Le chanteur Youssou N'Dour a annoncé lundi 2 janvier sa candidature à la présidentielle sénégalaise prévue le 26 février 2012. Depuis un an, ce pays d'Afrique de l'Ouest n'attend plus que le départ de son président actuel, Abdoulaye Wade.

Article rédigé par Nora Bouazzouni
France Télévisions
Publié Mis à jour
Temps de lecture : 9min
Le chanteur Youssou N'Dour, le 20 novembre 2007 à Washington (Etats-Unis). (NICHOLAS KAMM / AFP)

A moins de deux mois de la présidentielle sénégalaise, prévue le 26 février 2012, le chanteur Youssou N'Dour, 52 ans, a annoncé lundi 2 janvier sa candidature.

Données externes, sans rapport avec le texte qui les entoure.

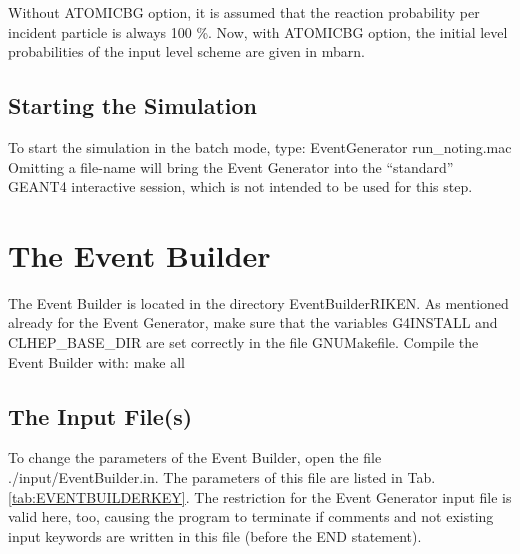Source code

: \documentclass[12pt]{book}
\begin{document}
Without ATOMICBG option, it is assumed that the reaction probability per incident
particle is always 100 \%. Now, with ATOMICBG option, the initial level probabilities
of the input level scheme are given in mbarn.

\section{Starting the Simulation}
To start the simulation in the batch mode, type:\hfill{}
\linebreak \linebreak
{\ttfamily
EventGenerator run\_noting.mac
}
\linebreak \linebreak
Omitting a file-name will bring the Event Generator into the ``standard'' GEANT4 interactive session, which is not 
intended to be used for this step.

\chapter{The Event Builder}

The Event Builder is located in the directory {\ttfamily EventBuilderRIKEN}. As mentioned already for the 
Event Generator, make sure that the variables {\ttfamily G4INSTALL}
and {\ttfamily CLHEP\_BASE\_DIR} are set correctly in the file {\ttfamily GNUMakefile}.
Compile the Event Builder with:\hfill{}
\linebreak
\linebreak
{\ttfamily make all}
\linebreak
\linebreak

\section{The Input File(s)}

To change the parameters of the Event Builder, open the file 
{\ttfamily ./input/EventBuilder.in}. The 
parameters of this file are listed in Tab.\ref{tab:EVENTBUILDERKEY}.
The restriction for the Event Generator input file is valid here, too, causing 
the program to terminate if 
comments and not existing input keywords are written in this file (before the END statement).
\end{document}
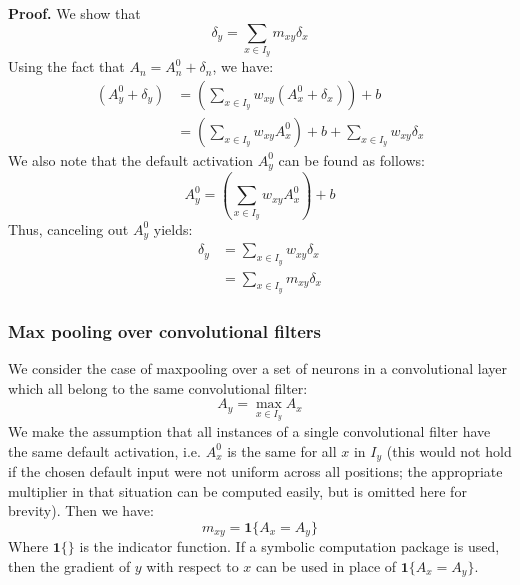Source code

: \documentclass{article}
\begin{document}
{\bf Proof.} We show that
\begin{equation}
\delta_y = \sum_{x \in I_y} m_{xy} \delta_x 
\end{equation}
Using the fact that $A_n = A_n^0 + \delta_n$, we have:
\begin{equation}
\begin{aligned}
(A_y^0 + \delta_y) &= \left(\sum_{x \in I_y} w_{xy} (A_x^0 + \delta_x) \right) + b \\
                              &= \left(\sum_{x \in I_y} w_{xy} A_x^0 \right) + b + \sum_{x \in I_y} w_{xy} \delta_x
\end{aligned}
\end{equation} 
We also note that the default activation $A_y^0$ can be found as follows:
\begin{equation}
A_y^0 = \left(\sum_{x \in I_y} w_{xy} A_x^0 \right) + b
\end{equation}
Thus, canceling out $A_y^0$ yields:
\begin{equation}
\begin{aligned}
\delta_y &= \sum_{x \in I_y} w_{xy} \delta_x\\
             &= \sum_{x \in I_y} m_{xy} \delta_x
\end{aligned}
\end{equation} 

\subsubsection{Max pooling over convolutional filters}

We consider the case of maxpooling over a set of neurons in a convolutional layer which all belong to the same convolutional filter:
\begin{equation}
A_y = \max_{x \in I_y} A_x
\end{equation}
We make the assumption that all instances of a single convolutional filter have the same default activation, i.e. $A_x^0$ is the same for all $x$ in $I_y$ (this would not hold if the chosen default input were not uniform across all positions; the appropriate multiplier in that situation can be computed easily, but is omitted here for brevity). Then we have:
\begin{equation}
m_{xy} = \bm{1}\{A_x = A_y\}
\end{equation}
Where $\bm{1}\{\}$ is the indicator function. If a symbolic computation package is used, then the gradient of $y$ with respect to $x$ can be used in place of $\bm{1}\{A_x = A_y\}$.
\end{document}
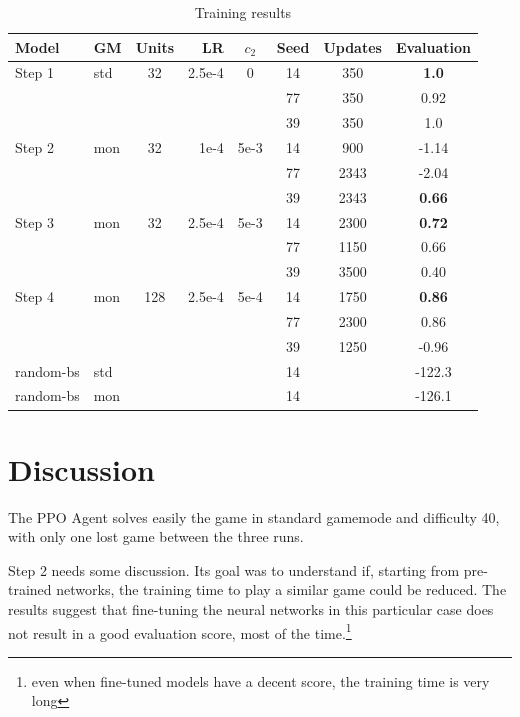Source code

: \documentclass{article}
\begin{document}
\begin{table}
  \caption{Training results}
  \label{results}
  \centering
  \begin{tabular}{llcrcccc}
    \toprule
    Model & GM & Units & LR & \(c_2\) & Seed & Updates & Evaluation\\
    \midrule
    Step 1  & std & 32  & 2.5e-4  & 0 & 14 & 350 & \textbf{1.0} \\
    & & & & & 77 & 350 & 0.92 \\
    & & & & & 39 & 350 & 1.0 \\
    \midrule
    Step 2  & mon & 32  & 1e-4   & 5e-3 & 14 & 900 & -1.14\\
    & & & & & 77 & 2343 & -2.04 \\
    & & & & & 39 & 2343 & \textbf{0.66} \\
    \midrule
    Step 3  & mon & 32  & 2.5e-4  & 5e-3 & 14 & 2300 & \textbf{0.72}\\
    & & & & & 77 & 1150 & 0.66 \\
    & & & & & 39 & 3500 & 0.40 \\
    \midrule
    Step 4  & mon & 128 & 2.5e-4  & 5e-4 & 14 & 1750 & \textbf{0.86}\\
    & & & & & 77 & 2300 & 0.86 \\
    & & & & & 39 & 1250 & -0.96 \\
    \midrule
    random-bs  
            & std & & & & 14 & & -122.3 \\
    random-bs
            & mon & & & & 14 & & -126.1 \\
    
    \bottomrule
  \end{tabular}
\end{table}

\section{Discussion}

The PPO Agent solves easily the game in standard gamemode and difficulty 40, with only one lost game between the three runs. 

Step 2 needs some discussion. Its goal was to understand if, starting from pre-trained networks, the training time to play a similar game could be reduced. The results suggest that fine-tuning the neural networks in this particular case does not result in a good evaluation score, most of the time.\footnote{even when fine-tuned models have a decent score, the training time is very long} 
\end{document}
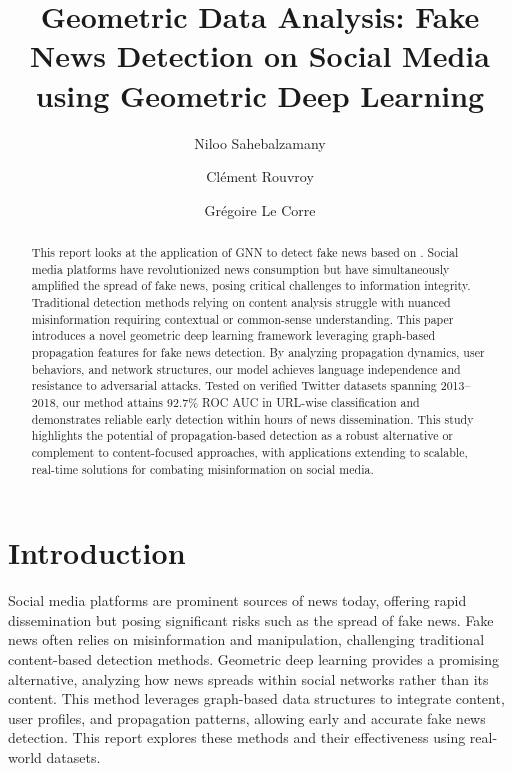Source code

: \documentclass[sigconf,nonacm]{acmart}
\begin{document}
\title{Geometric Data Analysis: Fake News Detection on Social Media using Geometric Deep Learning\\
\vspace{0.5em}} %


\author{Niloo Sahebalzamany}

\author{Clément Rouvroy}

\author{Grégoire Le Corre}



\begin{abstract}
This report looks at the application of GNN to detect fake news based on \cite{monti2019fakenewsdetectionsocial}. Social media platforms have revolutionized news consumption but have simultaneously amplified the spread of fake news, posing critical challenges to information integrity. Traditional detection methods relying on content analysis struggle with nuanced misinformation requiring contextual or common-sense understanding. This paper introduces a novel geometric deep learning framework leveraging graph-based propagation features for fake news detection. By analyzing propagation dynamics, user behaviors, and network structures, our model achieves language independence and resistance to adversarial attacks. Tested on verified Twitter datasets spanning 2013–2018, our method attains 92.7\% ROC AUC in URL-wise classification and demonstrates reliable early detection within hours of news dissemination. This study highlights the potential of propagation-based detection as a robust alternative or complement to content-focused approaches, with applications extending to scalable, real-time solutions for combating misinformation on social media.
\end{abstract}

\maketitle

\section{Introduction}
Social media platforms are prominent sources of news today, offering rapid dissemination but posing significant risks such as the spread of fake news. Fake news often relies on misinformation and manipulation, challenging traditional content-based detection methods. Geometric deep learning provides a promising alternative, analyzing how news spreads within social networks rather than its content. This method leverages graph-based data structures to integrate content, user profiles, and propagation patterns, allowing early and accurate fake news detection. This report explores these methods and their effectiveness using real-world datasets.
\end{document}
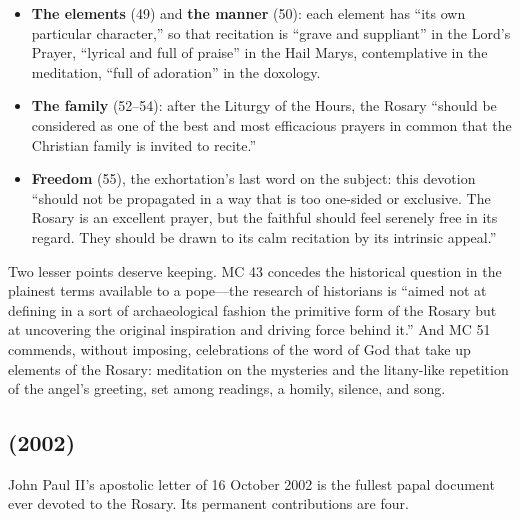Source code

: \begin{itemize}
essentially different planes of reality'' while having the same object.
\item \textbf{The elements} (49) and \textbf{the manner} (50): each
element has ``its own particular character,'' so that recitation is
``grave and suppliant'' in the Lord's Prayer, ``lyrical and full of
praise'' in the Hail Marys, contemplative in the meditation, ``full of
adoration'' in the doxology.
\item \textbf{The family} (52--54): after the Liturgy of the Hours, the
Rosary ``should be considered as one of the best and most efficacious
prayers in common that the Christian family is invited to recite.''
\item \textbf{Freedom} (55), the exhortation's last word on the subject:
this devotion ``should not be propagated in a way that is too one-sided
or exclusive. The Rosary is an excellent prayer, but the faithful should
feel serenely free in its regard. They should be drawn to its calm
recitation by its intrinsic appeal.''
\end{itemize}

\noindent Two lesser points deserve keeping. MC 43 concedes the
historical question in the plainest terms available to a pope---the
research of historians is ``aimed not at defining in a sort of
archaeological fashion the primitive form of the Rosary but at
uncovering the original inspiration and driving force behind it.'' And
MC 51 commends, without imposing, celebrations of the word of God that
take up elements of the Rosary: meditation on the mysteries and the
litany-like repetition of the angel's greeting, set among readings, a
homily, silence, and song.

\subsection{ (2002)}

John Paul II's apostolic letter of 16 October 2002 is the fullest papal
document ever devoted to the Rosary. Its permanent contributions are
four.

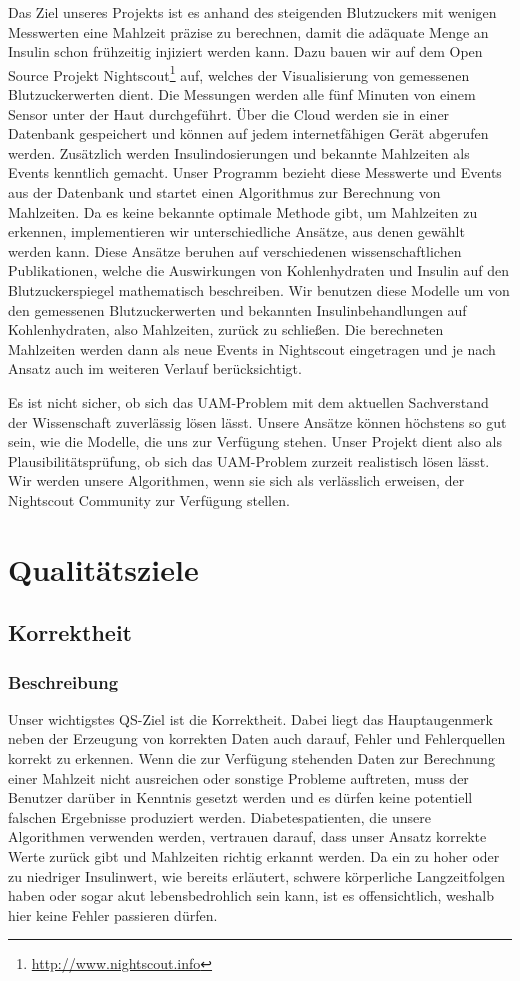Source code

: \documentclass[accentcolor=tud0b,12pt,paper=a4]{tudreport}
\begin{document}
Das Ziel unseres Projekts ist es anhand des steigenden Blutzuckers mit wenigen Messwerten eine Mahlzeit präzise zu berechnen, damit die adäquate Menge an Insulin schon frühzeitig injiziert werden kann. Dazu bauen wir auf dem Open Source Projekt Nightscout\footnote{\url{http://www.nightscout.info}} auf, welches der Visualisierung von gemessenen Blutzuckerwerten dient. Die Messungen werden alle fünf Minuten von einem Sensor unter der Haut durchgeführt. Über die Cloud werden sie in einer Datenbank gespeichert und können auf jedem internetfähigen Gerät abgerufen werden. Zusätzlich werden Insulindosierungen und bekannte Mahlzeiten als Events kenntlich gemacht. Unser Programm bezieht diese Messwerte und Events aus der Datenbank und startet einen Algorithmus zur Berechnung von Mahlzeiten. Da es keine bekannte optimale Methode gibt, um Mahlzeiten zu erkennen, implementieren wir unterschiedliche Ansätze, aus denen gewählt werden kann. Diese Ansätze beruhen auf verschiedenen wissenschaftlichen Publikationen, welche die Auswirkungen von Kohlenhydraten und Insulin auf den Blutzuckerspiegel mathematisch beschreiben. Wir benutzen diese Modelle um von den gemessenen Blutzuckerwerten und bekannten Insulinbehandlungen auf Kohlenhydraten, also Mahlzeiten, zurück zu schließen. Die berechneten Mahlzeiten werden dann als neue Events in Nightscout eingetragen und je nach Ansatz auch im weiteren Verlauf berücksichtigt.

Es ist nicht sicher, ob sich das UAM-Problem mit dem aktuellen Sachverstand der Wissenschaft zuverlässig lösen lässt. Unsere Ansätze können höchstens so gut sein, wie die Modelle, die uns zur Verfügung stehen. Unser Projekt dient also als Plausibilitätsprüfung, ob sich das UAM-Problem zurzeit realistisch lösen lässt. Wir werden unsere Algorithmen, wenn sie sich als verlässlich erweisen, der Nightscout Community zur Verfügung stellen.


	\chapter{Qualitätsziele}
    \section{Korrektheit}
    
	\subsection{Beschreibung}
Unser wichtigstes QS-Ziel ist die Korrektheit. Dabei liegt das Hauptaugenmerk neben der Erzeugung von korrekten Daten auch darauf, Fehler und Fehlerquellen korrekt zu erkennen. Wenn die zur Verfügung stehenden Daten zur Berechnung einer Mahlzeit nicht ausreichen oder sonstige Probleme auftreten, muss der Benutzer darüber in Kenntnis gesetzt werden und es dürfen keine potentiell falschen Ergebnisse produziert werden. Diabetespatienten, die unsere Algorithmen verwenden werden, vertrauen darauf, dass unser Ansatz korrekte Werte zurück gibt und Mahlzeiten richtig erkannt werden. Da ein zu hoher oder zu niedriger Insulinwert, wie bereits erläutert, schwere körperliche Langzeitfolgen haben oder sogar akut lebensbedrohlich sein kann, ist es offensichtlich, weshalb hier keine Fehler passieren dürfen.
\end{document}
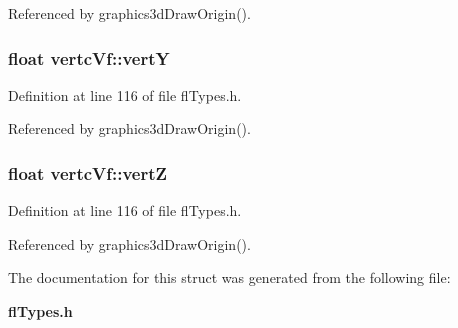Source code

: Referenced by graphics3d\-Draw\-Origin().
\subsubsection{\setlength{\rightskip}{0pt plus 5cm}float {\bf vertc\-Vf::vert\-Y}}\label{structvertcVf_fb48ada98542053f7c40ded6139de5f3}




Definition at line 116 of file fl\-Types.h.

Referenced by graphics3d\-Draw\-Origin().
\subsubsection{\setlength{\rightskip}{0pt plus 5cm}float {\bf vertc\-Vf::vert\-Z}}\label{structvertcVf_b2ae8c31111f4df81abfc3471862fd79}




Definition at line 116 of file fl\-Types.h.

Referenced by graphics3d\-Draw\-Origin().

The documentation for this struct was generated from the following file:\begin{CompactItemize}
\item 
{\bf fl\-Types.h}\end{CompactItemize}
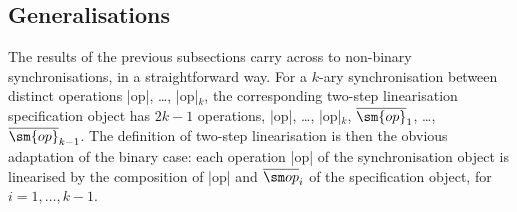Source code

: 


\subsection{Generalisations}
\label{ssec:relating-variations}

The results of the previous subsections carry across to non-binary
synchronisations, in a straightforward way.  For a $k$-ary synchronisation
between distinct operations |op|, \ldots, |op|$_k$, the corresponding
two-step linearisation specification object has $2k-1$ operations, |op|,
\ldots, |op|$_k$, $\overline{\sm{op}}_1$, \ldots, $\overline{\sm{op}}_{k-1}$.
The definition of two-step linearisation is then the obvious adaptation of the
binary case: each operation |op| of the synchronisation object is
linearised by the composition of |op| and $\overline{\op}_i$ of the
specification object, for $i = 1, \ldots, k-1$.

Une nouvelle qui a réjoui de nombreux Sénégalais. Du moins une partie de ceux qui réclament la chute du président Abdoulaye Wade.

Non, non, rien n'a changé

En 2000, Abdoulaye Wade gagne les voix d'une jeunesse déçue en faisant du "sopi", le changement, son slogan de campagne. Son élection met fin à quarante ans d'hégémonie socialiste, dans un des rares pays d'Afrique à n'avoir jamais connu de coup d'Etat. Il est réélu en 2007 avec 55,90 % des voix.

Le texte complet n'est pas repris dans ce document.